Windhoek — Over 2000 participants from all over the world are expected to take part in the 8th e-Learning Africa Conference that started on Wednesday at the Safari Conference Centre in Windhoek under the theme - Tradition, Change Innovation.
The conference will highlight the role that technologies play in literacy development and in cultivating the rich diversity of indigenous African languages and oral cultures, to help make education more accessible for Africans. The electronic conference, which is one of the biggest in the world, will engage a host of topics including how to use digital, traditional and social media, mobility of learning, mobility of the learner and mobile technologies, academic and scholarly research, evidence-based research, pre-service and in-service teachers and teacher support, teaching and teacher development.
Participants will also deliberate on how to use technologies to improve healthcare delivery, professional development and training for healthcare workers and public health awareness, while a number of interactive and networking sessions, including story-telling, will also be on the cards. Some highlights of the event include locally-produced mobile applications and exciting mobile games to help raise public awareness of preventable diseases, applications used in schools and universities to support learning, and curriculum delivery and skills development in different African learning contexts.

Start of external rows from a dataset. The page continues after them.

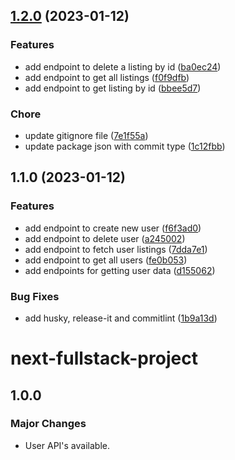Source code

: ## [1.2.0](https://github.com/Hoxtygen/next-fullstack/compare/1.1.0...1.2.0) (2023-01-12)

### Features

- add endpoint to delete a listing by id ([ba0ec24](https://github.com/Hoxtygen/next-fullstack/commit/ba0ec24605879fce8770d43191bdb6dd800f2d7b))
- add endpoint to get all listings ([f0f9dfb](https://github.com/Hoxtygen/next-fullstack/commit/f0f9dfb5a28211690b48658ef02b265a08726cf2))
- add endpoint to get listing by id ([bbee5d7](https://github.com/Hoxtygen/next-fullstack/commit/bbee5d734354537d1d53c0f5a47e8ee701469f1f))

### Chore

- update gitignore file ([7e1f55a](https://github.com/Hoxtygen/next-fullstack/commit/7e1f55a3930ddc031134849a6aac64a135a84a51))
- update package json with commit type ([1c12fbb](https://github.com/Hoxtygen/next-fullstack/commit/1c12fbb9a6f334b582025ff83b324064309d5e91))

## 1.1.0 (2023-01-12)

### Features

- add endpoint to create new user ([f6f3ad0](https://github.com/Hoxtygen/next-fullstack/commit/f6f3ad0e8696272000fbca5aa80c7d75b2c9276f))
- add endpoint to delete user ([a245002](https://github.com/Hoxtygen/next-fullstack/commit/a245002c6f22cac8aba56802d2e99f70eedf4ef9))
- add endpoint to fetch user listings ([7dda7e1](https://github.com/Hoxtygen/next-fullstack/commit/7dda7e1fad0048f5e9c9de046b60143b35b2adb2))
- add endpoint to get all users ([fe0b053](https://github.com/Hoxtygen/next-fullstack/commit/fe0b053022e07ea72dc7c879f8edbe99b3217d0b))
- add endpoints for getting user data ([d155062](https://github.com/Hoxtygen/next-fullstack/commit/d1550628e2d84589a5bdcc4aaeeaaea40d91d06d))

### Bug Fixes

- add husky, release-it and commitlint ([1b9a13d](https://github.com/Hoxtygen/next-fullstack/commit/1b9a13d3efd0711b825d0cfde8ca69b6d96b57b4))

# next-fullstack-project

## 1.0.0

### Major Changes

- User API's available.
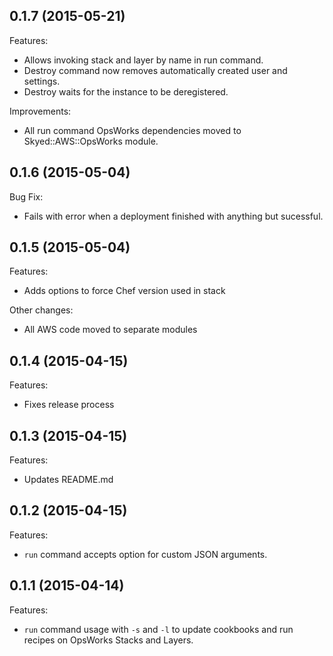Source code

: ## 0.1.7 (2015-05-21)

Features:

  - Allows invoking stack and layer by name in run command.
  - Destroy command now removes automatically created user and settings.
  - Destroy waits for the instance to be deregistered.

Improvements:

  - All run command OpsWorks dependencies moved to Skyed::AWS::OpsWorks module.

## 0.1.6 (2015-05-04)

Bug Fix:

  - Fails with error when a deployment finished with anything but sucessful.

## 0.1.5 (2015-05-04)

Features:

  - Adds options to force Chef version used in stack

Other changes:

  - All AWS code moved to separate modules

## 0.1.4 (2015-04-15)

Features:

  - Fixes release process

## 0.1.3 (2015-04-15)

Features:

  - Updates README.md

## 0.1.2 (2015-04-15)

Features:

  - `run` command accepts option for custom JSON arguments.

## 0.1.1 (2015-04-14)

Features:

  - `run` command usage with `-s` and `-l` to update cookbooks and run recipes on OpsWorks Stacks and Layers.
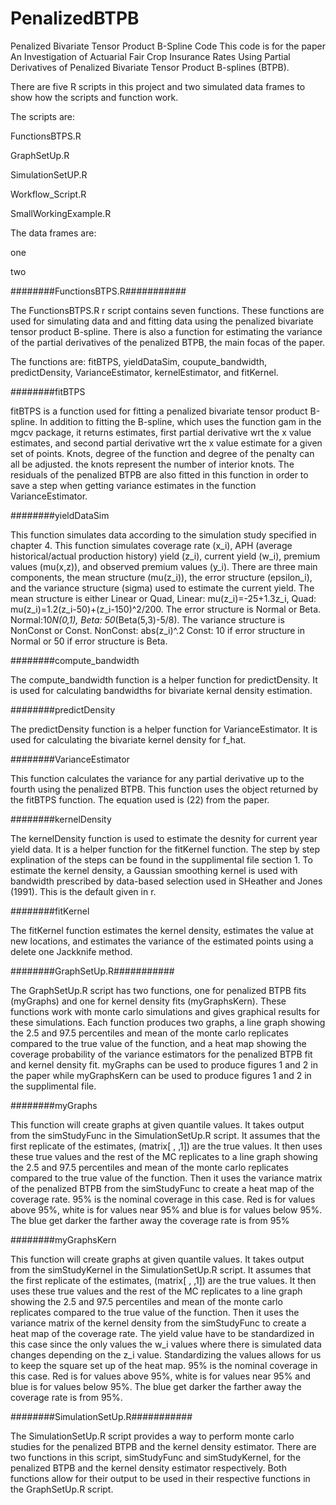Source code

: # PenalizedBTPB
Penalized Bivariate Tensor Product B-Spline Code
This code is for the paper An Investigation of Actuarial Fair Crop Insurance Rates Using Partial Derivatives of Penalized Bivariate Tensor Product B-splines (BTPB).

There are five R scripts in this project and two simulated data frames to show how the scripts and function work.  

The scripts are: 

FunctionsBTPS.R

GraphSetUp.R

SimulationSetUP.R

Workflow_Script.R

SmallWorkingExample.R

The data frames are:

one

two

########FunctionsBTPS.R###########

The FunctionsBTPS.R r script contains seven functions.  These functions are used for simulating data and and fitting data using the penalized bivariate tensor product B-spline.  There is also a function for estimating the variance of the partial derivatives of the penalized BTPB, the main focas of the paper.

The functions are: fitBTPS, yieldDataSim, coupute_bandwidth, predictDensity, VarianceEstimator, kernelEstimator, and fitKernel.

########fitBTPS

fitBTPS is a function used for fitting a penalized bivariate tensor product B-spline. In addition to fitting the B-spline, which uses the function gam in the mgcv package, it returns estimates, first partial derivative wrt the x value estimates, and second partial derivative wrt the x value estimate for a given set of points.  Knots, degree of the function and degree of the penalty can all be adjusted.  the knots represent the number of interior knots. The residuals of the penalized BTPB are also fitted in this function in order to save a step when getting variance estimates in the function VarianceEstimator.  

########yieldDataSim

This function simulates data according to the simulation study specified in chapter 4.  This function simulates coverage rate (x_i), APH (average historical/actual production history) yield (z_i), current yield (w_i), premium values (mu(x,z)), and observed premium values (y_i). There are three main components, the mean structure (mu(z_i)), the error structure (epsilon_i), and the variance structure (sigma) used to estimate the current yield.  The mean structure is either Linear or Quad, Linear: mu(z_i)=-25+1.3z_i, Quad: mu(z_i)=1.2(z_i-50)+(z_i-150)^2/200. The error structure is Normal or Beta. Normal:10*N(0,1), Beta: 50*(Beta(5,3)-5/8). The variance structure is NonConst or Const. NonConst: abs(z_i)^.2 Const: 10 if error structure in Normal or 50 if error structure is Beta.


########compute_bandwidth

The compute_bandwidth function is a helper function for predictDensity. It is used for calculating bandwidths for bivariate kernal density estimation.   

########predictDensity

The predictDensity function is a helper function for VarianceEstimator.  It is used for calculating the bivariate kernel density for f_hat.  

########VarianceEstimator

This function calculates the variance for any partial derivative up to the fourth using the penalized BTPB.  This function uses the object returned by the fitBTPS function.  The equation used is (22) from the paper.

########kernelDensity

The kernelDensity function is used to estimate the desnity for current year yield data.  It is a helper function for the fitKernel function.  The step by step explination of the steps can be found in the supplimental file section 1. To estimate the kernel density, a Gaussian smoothing kernel is used with bandwidth prescribed by data-based selection used in SHeather and Jones (1991).  This is the default given in r.  

########fitKernel

The fitKernel function estimates the kernel density, estimates the value at new locations, and estimates the variance of the estimated points using a delete one Jackknife method.  

########GraphSetUp.R###########

The GraphSetUp.R script has two functions, one for penalized BTPB fits (myGraphs) and one for kernel density fits (myGraphsKern).  These functions work with monte carlo simulations and gives graphical results for these simulations.  Each function produces two graphs, a line graph showing the 2.5 and 97.5 percentiles and mean of the monte carlo replicates compared to the true value of the function, and a heat map showing the coverage probability of the variance estimators for the penalized BTPB fit and kernel density fit.  myGraphs can be used to produce figures 1 and 2 in the paper while myGraphsKern can be used to produce figures 1 and 2 in the supplimental file.

########myGraphs

This function will create graphs at given quantile values.  It takes output from the simStudyFunc in the SimulationSetUp.R script. It assumes that the first replicate of the estimates, (matrix[ , ,1]) are the true values. It then uses these true values and the rest of the MC replicates to a line graph showing the 2.5 and 97.5 percentiles and mean of the monte carlo replicates compared to the true value of the function.  Then it uses the variance matrix of the penalized BTPB from the simStudyFunc to create a heat map of the coverage rate.  95% is the nominal coverage in this case.  Red is for values above 95%, white is for values near 95% and blue is for values below 95%.  The blue get darker the farther away the coverage rate is from 95%


########myGraphsKern

This function will create graphs at given quantile values.  It takes output from the simStudyKernel in the SimulationSetUp.R script. It assumes that the first replicate of the estimates, (matrix[ , ,1]) are the true values. It then uses these true values and the rest of the MC replicates to a line graph showing the 2.5 and 97.5 percentiles and mean of the monte carlo replicates compared to the true value of the function.  Then it uses the variance matrix of the kernel density from the simStudyFunc to create a heat map of the coverage rate.  The yield value have to be standardized in this case since the only values the w_i values where there is simulated data changes depending on the z_i value.  Standardizing the values allows for us to keep the square set up of the heat map.   95% is the nominal coverage in this case.  Red is for values above 95%, white is for values near 95% and blue is for values below 95%.  The blue get darker the farther away the coverage rate is from 95%.

########SimulationSetUp.R###########

The SimulationSetUp.R script provides a way to perform monte carlo studies for the penalized BTPB and the kernel density estimator.  There are two functions in this script, simStudyFunc and simStudyKernel, for the penalized BTPB and the kernel density estimator respectively.  Both functions allow for their output to be used in their respective functions in the GraphSetUp.R script.  
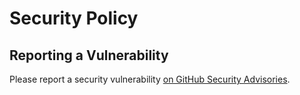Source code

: # Security Policy

## Reporting a Vulnerability

Please report a security vulnerability [on GitHub Security Advisories](https://github.com/litetex-oss/java-template/security/advisories/new).

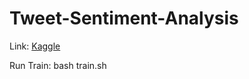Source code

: # Tweet-Sentiment-Analysis
Link: [Kaggle](<https://www.kaggle.com/competitions/tweet-sentiment-extraction/overview/>)

Run Train: bash train.sh
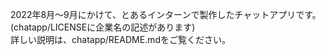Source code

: 2022年8月～9月にかけて、とあるインターンで製作したチャットアプリです。  
(chatapp/LICENSEに企業名の記述があります)  
詳しい説明は、chatapp/README.mdをご覧ください。

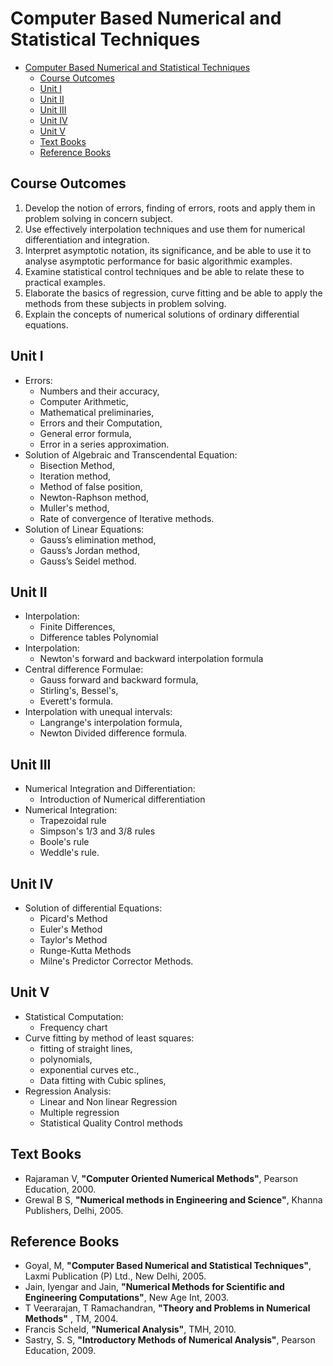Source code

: # Computer Based Numerical and Statistical Techniques

- [Computer Based Numerical and Statistical Techniques](#computer-based-numerical-and-statistical-techniques)
  - [Course Outcomes](#course-outcomes)
  - [Unit I](#unit-i)
  - [Unit II](#unit-ii)
  - [Unit III](#unit-iii)
  - [Unit IV](#unit-iv)
  - [Unit V](#unit-v)
  - [Text Books](#text-books)
  - [Reference Books](#reference-books)

## Course Outcomes

1. Develop the notion of errors, finding of errors, roots and 
   apply them in problem solving in concern subject.
2. Use effectively interpolation techniques and use them for 
   numerical differentiation and integration.
3. Interpret asymptotic notation, its significance, and be 
   able to use it to analyse asymptotic performance for basic 
   algorithmic examples.
4. Examine statistical control techniques and be able to relate 
   these to practical examples.
5. Elaborate the basics of regression, curve fitting and be 
   able to apply the methods from these subjects in problem solving.
6. Explain the concepts of numerical solutions of ordinary 
   differential equations.

## Unit I

- Errors:
  - Numbers and their accuracy,
  - Computer Arithmetic,
  - Mathematical preliminaries,
  - Errors and their Computation,
  - General error formula,
  - Error in a series approximation.
- Solution of Algebraic and Transcendental Equation:
  - Bisection Method,
  - Iteration method,
  - Method of false position,
  - Newton-Raphson method,
  - Muller's method,
  - Rate of convergence of Iterative methods.
- Solution of Linear Equations:
  - Gauss’s elimination method,
  - Gauss’s Jordan method,
  - Gauss’s Seidel method.

## Unit II

- Interpolation:
  - Finite Differences,
  - Difference tables Polynomial
- Interpolation:  
  - Newton's forward and backward interpolation formula
- Central difference Formulae:
  - Gauss forward and backward formula,
  - Stirling's, Bessel's,
  - Everett's formula.
- Interpolation with unequal intervals:
  - Langrange's interpolation formula,
  - Newton Divided difference formula.

## Unit III

- Numerical Integration and Differentiation:  
  - Introduction of Numerical differentiation
- Numerical Integration:
  - Trapezoidal rule
  - Simpson's 1/3 and 3/8 rules
  - Boole's rule
  - Weddle's rule.

## Unit IV

- Solution of differential Equations:  
  - Picard's Method
  - Euler's Method
  - Taylor's Method
  - Runge-Kutta Methods
  - Milne's Predictor Corrector Methods.

## Unit V

- Statistical Computation:
  - Frequency chart
- Curve fitting by method of least squares:
  - fitting of straight lines,
  - polynomials,
  - exponential curves etc.,
  - Data fitting with Cubic splines,
- Regression Analysis:
  - Linear and Non linear Regression
  - Multiple regression
  - Statistical Quality Control methods

## Text Books

- Rajaraman V, 
  **"Computer Oriented Numerical Methods"**, 
  Pearson Education, 2000.
- Grewal B S, 
  **"Numerical methods in Engineering and Science"**, 
  Khanna Publishers, Delhi, 2005.

## Reference Books

- Goyal, M, 
  **"Computer Based Numerical and Statistical Techniques"**, 
  Laxmi Publication (P) Ltd., New Delhi, 2005.
- Jain, Iyengar and Jain, 
  **"Numerical Methods for Scientific and Engineering Computations"**, 
  New Age Int, 2003.
- T Veerarajan, T Ramachandran, 
  **"Theory and Problems in Numerical Methods"**
  , TM, 2004.
- Francis Scheld, 
  **"Numerical Analysis"**, 
  TMH, 2010.
- Sastry, S. S, 
  **"Introductory Methods of Numerical Analysis"**, 
  Pearson Education, 2009.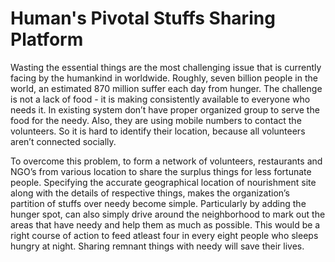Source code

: # Human's Pivotal Stuffs Sharing Platform
  Wasting the essential things are the most challenging issue that is currently facing by the humankind in worldwide. Roughly, seven billion people in the world, an estimated 870 million suffer each day from hunger. The challenge is not a lack of food - it is making consistently available to everyone who needs it. In existing system don’t have proper organized group to serve the food for the needy. Also, they are using mobile numbers to contact the volunteers. So it is hard to identify their location, because all volunteers aren’t connected socially.

  To overcome this problem, to form a network of volunteers, restaurants and NGO’s from various location to share the surplus things for less fortunate people. Specifying the accurate geographical location of nourishment site along with the details of respective things, makes the organization’s partition of stuffs over needy become simple. Particularly by adding the hunger spot, can also simply drive around the neighborhood to mark out the areas that have needy and help them as much as possible. This would be a right course of action to feed atleast four in every eight people who sleeps hungry at night. Sharing remnant things with needy will save their lives.
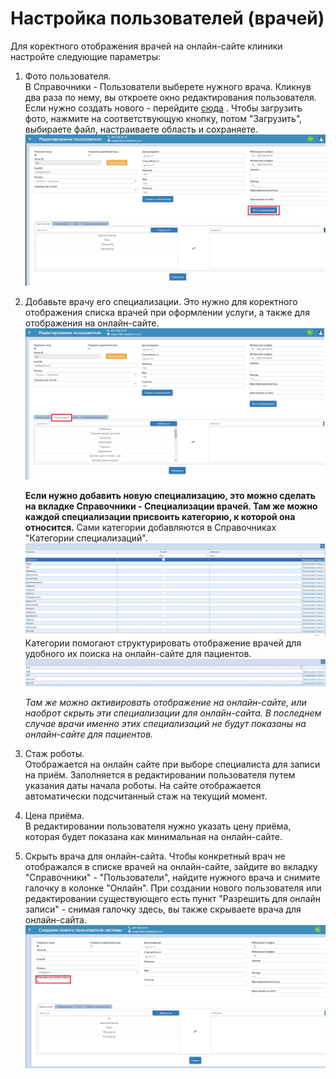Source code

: # Настройка пользователей (врачей) 

Для коректного отображения врачей на онлайн-сайте клиники настройте следующие параметры:   
1. Фото пользователя.   
    В Справочники - Пользователи выберете нужного врача. Кликнув два раза по нему, вы откроете окно редактирования  пользователя. Если нужно создать нового - перейдите <a href="./Users/index">сюда</a> . Чтобы загрузить фото, нажмите на соответствующую кнопку, потом "Загрузить", выбираете файл, настраиваете область и сохраняете.
    ![Image](Image/drOn1.png)

2. Добавьте врачу его специализации. Это нужно для коректного отображения списка врачей при оформлении услуги, а также для отображения на онлайн-сайте.
    ![Image](Image/drOn2.png)   

    **Если нужно добавить новую специализацию, это можно сделать на вкладке Справочники - Специализации врачей. Там же можно каждой специализации присвоить категорию, к которой она относится.** Сами категории добавляются в Справочниках "Категории специализаций".
    ![Image](Image/cat.gif)    
    Категории помогают структурировать отображение врачей для удобного их поиска на онлайн-сайте для пациентов.  
    ![Image](Image/cat1.gif)
    
    *Там же можно активировать отображение на онлайн-сайте, или наоброт скрыть эти специализации для онлайн-сайта. В последнем случае врачи именно этих специализаций не будут показаны на онлайн-сайте для пациентов.*
3. Стаж роботы.   
    Отображается на онлайн сайте при выборе специалиста для записи на приём. Заполняется в редактировании пользователя путем указания даты начала роботы. На сайте отображается автоматически подсчитанный стаж на текущий момент.    

4. Цена приёма.   
    В редактировании пользователя нужно указать цену приёма, которая будет показана как минимальная на онлайн-сайте.   
    
5. Скрыть врача для онлайн-сайта.
    Чтобы конкретный врач не отображался в списке врачей на онлайн-сайте, зайдите во вкладку "Справочники" - "Пользователи", найдите нужного врача и снимите галочку в колонке "Онлайн". При создании нового пользователя или редактировании существующего есть пункт "Разрешить для онлайн записи" - снимая галочку здесь, вы также скрываете врача для онлайн-сайта.   
    ![Image](Image/hide.png)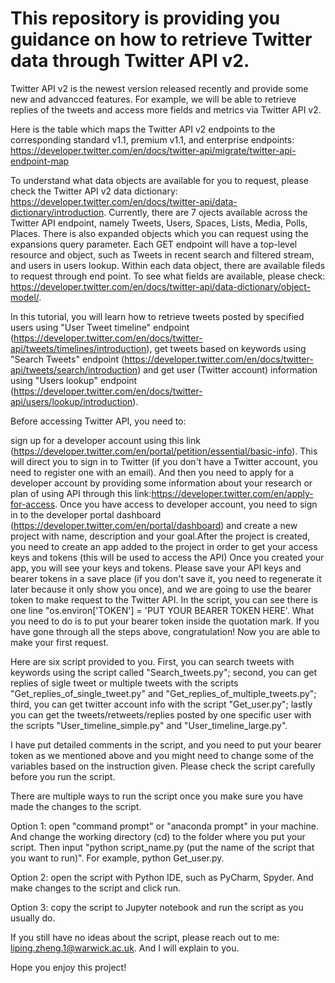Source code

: # This repository is providing you guidance on how to retrieve Twitter data through Twitter API v2.


Twitter API v2 is the newest version released recently and provide some new and advancced features. For example, we will be able to retrieve replies of the tweets and access more fields and metrics via Twitter API v2.

Here is the table which maps the Twitter API v2 endpoints to the corresponding standard v1.1, premium v1.1, and enterprise endpoints: https://developer.twitter.com/en/docs/twitter-api/migrate/twitter-api-endpoint-map

To understand what data objects are available for you to request, please check the Twitter API v2 data dictionary: https://developer.twitter.com/en/docs/twitter-api/data-dictionary/introduction. Currently, there are 7 ojects available across the Twitter API endpoint, namely Tweets, Users, Spaces, Lists, Media, Polls, Places. There is also expanded objects which you can request using the expansions query parameter. Each GET endpoint will have a top-level resource and object, such as Tweets in recent search and filtered stream, and users in users lookup. Within each data object, there are available fileds to request through end point. To see what fields are available, please check: https://developer.twitter.com/en/docs/twitter-api/data-dictionary/object-model/.

In this tutorial, you will learn how to retrieve tweets posted by specified users using "User Tweet timeline" endpoint (https://developer.twitter.com/en/docs/twitter-api/tweets/timelines/introduction), get tweets based on keywords using "Search Tweets" endpoint (https://developer.twitter.com/en/docs/twitter-api/tweets/search/introduction) and get user (Twitter account) information using "Users lookup" endpoint (https://developer.twitter.com/en/docs/twitter-api/users/lookup/introduction).

Before accessing Twitter API, you need to:

sign up for a developer account using this link (https://developer.twitter.com/en/portal/petition/essential/basic-info). This will direct you to sign in to Twitter (if you don't have a Twitter account, you need to register one with an email).
And then you need to apply for a developer account by providing some information about your research or plan of using API through this link:https://developer.twitter.com/en/apply-for-access.
Once you have access to developer account, you need to sign in to the developer portal dashboard (https://developer.twitter.com/en/portal/dashboard) and create a new project with name, description and your goal.After the project is created, you need to create an app added to the project in order to get your access keys and tokens (this will be used to access the API)
Once you created your app, you will see your keys and tokens. Please save your API keys and bearer tokens in a save place (if you don't save it, you need to regenerate it later because it only show you once), and we are going to use the bearer token to make request to the Twitter API.
In the script, you can see there is one line "os.environ['TOKEN'] = 'PUT YOUR BEARER TOKEN HERE'. What you need to do is to put your bearer token inside the quotation mark.
If you have gone through all the steps above, congratulation! Now you are able to make your first request.

Here are six script provided to you. First, you can search tweets with keywords using the script called "Search_tweets.py"; second, you can get replies of sigle tweet or multiple tweets with the scripts "Get_replies_of_single_tweet.py" and "Get_replies_of_multiple_tweets.py"; third, you can get twitter account info with the script "Get_user.py"; lastly you can get the tweets/retweets/replies posted by one specific user with the scripts "User_timeline_simple.py" and "User_timeline_large.py".

I have put detailed comments in the script, and you need to put your bearer token as we mentioned above and you might need to change some of the variables based on the instruction given. Please check the script carefully before you run the script.

There are multiple ways to run the script once you make sure you have made the changes to the script.

Option 1: open "command prompt" or "anaconda prompt" in your machine. And change the working directory (cd) to the folder where you put your script. Then input "python script_name.py (put the name of the script that you want to run)". For example, python Get_user.py.

Option 2: open the script with Python IDE, such as PyCharm, Spyder. And make changes to the script and click run.

Option 3: copy the script to Jupyter notebook and run the script as you usually do.

If you still have no ideas about the script, please reach out to me: liping.zheng.1@warwick.ac.uk. And I will explain to you.

Hope you enjoy this project!
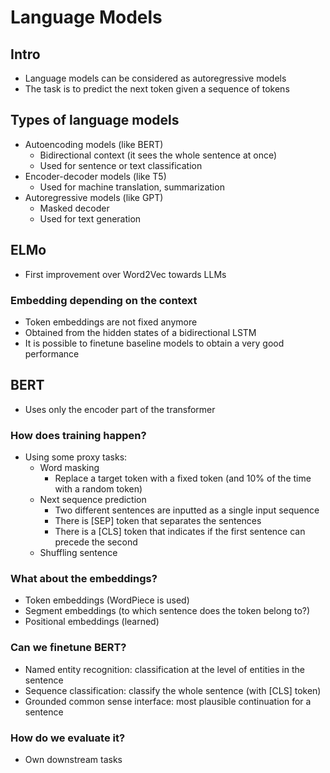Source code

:# Language Models

## Intro
- Language models can be considered as autoregressive models
- The task is to predict the next token given a sequence of tokens

## Types of language models
- Autoencoding models (like BERT)
  - Bidirectional context (it sees the whole sentence at once)
  - Used for sentence or text classification
- Encoder-decoder models (like T5)
  - Used for machine translation, summarization
- Autoregressive models (like GPT)
  - Masked decoder
  - Used for text generation

## ELMo
- First improvement over Word2Vec towards LLMs

### Embedding depending on the context
- Token embeddings are not fixed anymore
- Obtained from the hidden states of a bidirectional LSTM
- It is possible to finetune baseline models to obtain a very good performance

## BERT
- Uses only the encoder part of the transformer

### How does training happen?
- Using some proxy tasks:
  - Word masking
    - Replace a target token with a fixed token (and 10% of the time with a random token)
  - Next sequence prediction
    - Two different sentences are inputted as a single input sequence
    - There is [SEP] token that separates the sentences
    - There is a [CLS] token that indicates if the first sentence can precede the second
  - Shuffling sentence

### What about the embeddings?
  - Token embeddings (WordPiece is used)
  - Segment embeddings (to which sentence does the token belong to?)
  - Positional embeddings (learned)

### Can we finetune BERT?
  - Named entity recognition: classification at the level of entities in the sentence
  - Sequence classification: classify the whole sentence (with [CLS] token)
  - Grounded common sense interface: most plausible continuation for a sentence

### How do we evaluate it?
  - Own downstream tasks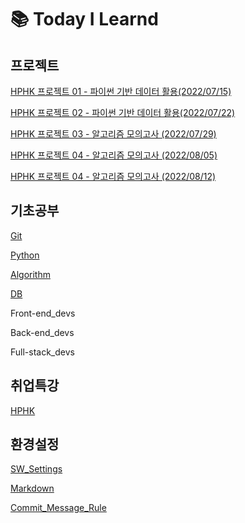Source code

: # 📚 Today I Learnd
## 프로젝트

[HPHK 프로젝트 01 - 파이썬 기반 데이터 활용(2022/07/15)](./Project/HPHK_Project_01)

[HPHK 프로젝트 02 - 파이썬 기반 데이터 활용(2022/07/22)](./Project/HPHK_Project_02)

[HPHK 프로젝트 03 - 알고리즘 모의고사 (2022/07/29)](./Project/HPHK_Project_03)

[HPHK 프로젝트 04 - 알고리즘 모의고사 (2022/08/05)](./Project/HPHK_Project_04)

[HPHK 프로젝트 04 - 알고리즘 모의고사 (2022/08/12)](./Project/HPHK_Project_05)

## 기초공부

[Git](./KDT/Git/)

[Python](./KDT/Python)

[Algorithm](./KDT/Algoritym)

[DB](./KDT/DB)

Front-end_devs

Back-end_devs

Full-stack_devs

## 취업특강

[HPHK](./HPHK)

## 환경설정

[SW_Settings](./Configuration/SW_Settings)

[Markdown](./Configuration/Markdown/)

[Commit_Message_Rule](./Configuration/Commit_Message_Rule.md)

The Ministry of Information and Communication Technology in conjunction with the Ministry of Education is hosting the e-learning conference and hopes to create a networking platform for high-level decision-makers, education practitioners and business professionals on information and communication technologies.
During the launch of the conference, the minister responsible for the ICT sector Joël Kaapanda urged participants to share experiences, projects, policies, partnerships and research in order to shape Africa's learning experience.
Dr Maggy Beukes-Amiss of the University of Namibia, who is a member of the organizing committee for the conference, said the conference would not only serve as a learning experience and tool, but would also boost tourism as participants will be coming from all over the world.
She said the response has been overwhelming and over 50 exhibitors are expected and all stands have been sold out. Other highlights of the event include speeches by Prime Minister Dr Hage Geingob and e-learning gurus like Dr Johannes Cronje of the Cape Peninsula University of Technology in Cape Town and Dr Sugata Mitra of Newcastle University in the United Kingdom (UK).
Sarietjie Musgrave of the University of the Free State in South Africa will share her work with 60 rural schools by providing access to quality learning through an interactive internet-enabled broadcast programme, while Shallon Maureen Atuhaire of Makerere University and the Parliament of Uganda will share her experience using video and audio technologies in teaching African oral literature.
"We are doing well in terms of e-learning but we could do better," said Beukes-Amiss, referring to Namcol where e-learning started a long time ago, and other initiatives by Unam and the Polytechnic of Namibia.
The conference will also explore skills development among African youths, especially the unemployed, as well as teachers on how they can change learning, teaching and skills development in education, health, agriculture, banking, mining and the security sector in Africa.
The conference further calls for an open examination of experiences, projects, investments, policies, partnerships and research that focus on African traditions, change and innovation in learning, and teaching and skills development and for contributions that are situated within African contextual realities. The conference ends on Friday.